Start of Block

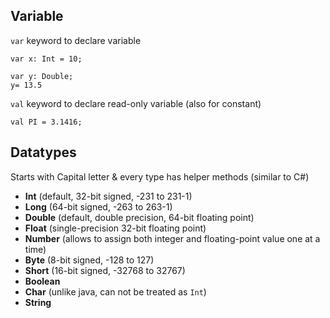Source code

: ## Variable
`var` keyword to declare variable
```
var x: Int = 10;

var y: Double;
y= 13.5
```
`val` keyword to declare read-only variable (also for constant)
```
val PI = 3.1416;
```

## Datatypes
Starts with Capital letter & every type has helper methods (similar to C#)

* **Int** (default, 32-bit signed, -231 to 231-1)
* **Long** (64-bit signed, -263 to 263-1)
* **Double** (default, double precision, 64-bit floating point)
* **Float** (single-precision 32-bit floating point)
* **Number** (allows to assign both integer and floating-point value one at a time)
* **Byte** (8-bit signed, -128 to 127)
* **Short** (16-bit signed, -32768 to 32767)
* **Boolean**
* **Char** (unlike java, can not be treated as `Int`)
* **String**
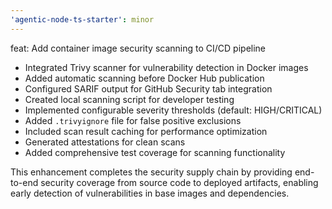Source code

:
 ```yaml
---
'agentic-node-ts-starter': minor
---
```


feat: Add container image security scanning to CI/CD pipeline

- Integrated Trivy scanner for vulnerability detection in Docker images
- Added automatic scanning before Docker Hub publication
- Configured SARIF output for GitHub Security tab integration
- Created local scanning script for developer testing
- Implemented configurable severity thresholds (default: HIGH/CRITICAL)
- Added `.trivyignore` file for false positive exclusions
- Included scan result caching for performance optimization
- Generated attestations for clean scans
- Added comprehensive test coverage for scanning functionality

This enhancement completes the security supply chain by providing end-to-end security coverage from source code to deployed artifacts, enabling early detection of vulnerabilities in base images and dependencies.

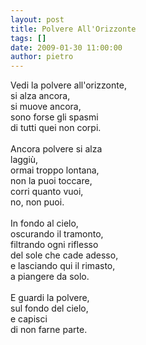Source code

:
 ```yaml
---
layout: post
title: Polvere All'Orizzonte
tags: []
date: 2009-01-30 11:00:00
author: pietro
---
```

Vedi la polvere all'orizzonte,<br/>si alza ancora,<br/>si muove ancora,<br/>sono forse gli spasmi<br/>di tutti quei non corpi.<br/><br/>Ancora polvere si alza<br/>laggiù,<br/>ormai troppo lontana,<br/>non la puoi toccare,<br/>corri quanto vuoi,<br/>no, non puoi.<br/><br/>In fondo al cielo,<br/>oscurando il tramonto,<br/>filtrando ogni riflesso<br/>del sole che cade adesso,<br/>e lasciando qui il rimasto,<br/>a piangere da solo.<br/><br/>E guardi la polvere,<br/>sul fondo del cielo,<br/>e capisci<br/>di non farne parte.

End of Block

• About this task:
From the entries above, return exactly the line containing "- Created local", the line containing "- Generated attestations for clean scans", and all lines between, and nothing else.

• Task result:
- Created local scanning script for developer testing
- Implemented configurable severity thresholds (default: HIGH/CRITICAL)
- Added `.trivyignore` file for false positive exclusions
- Included scan result caching for performance optimization
- Generated attestations for clean scans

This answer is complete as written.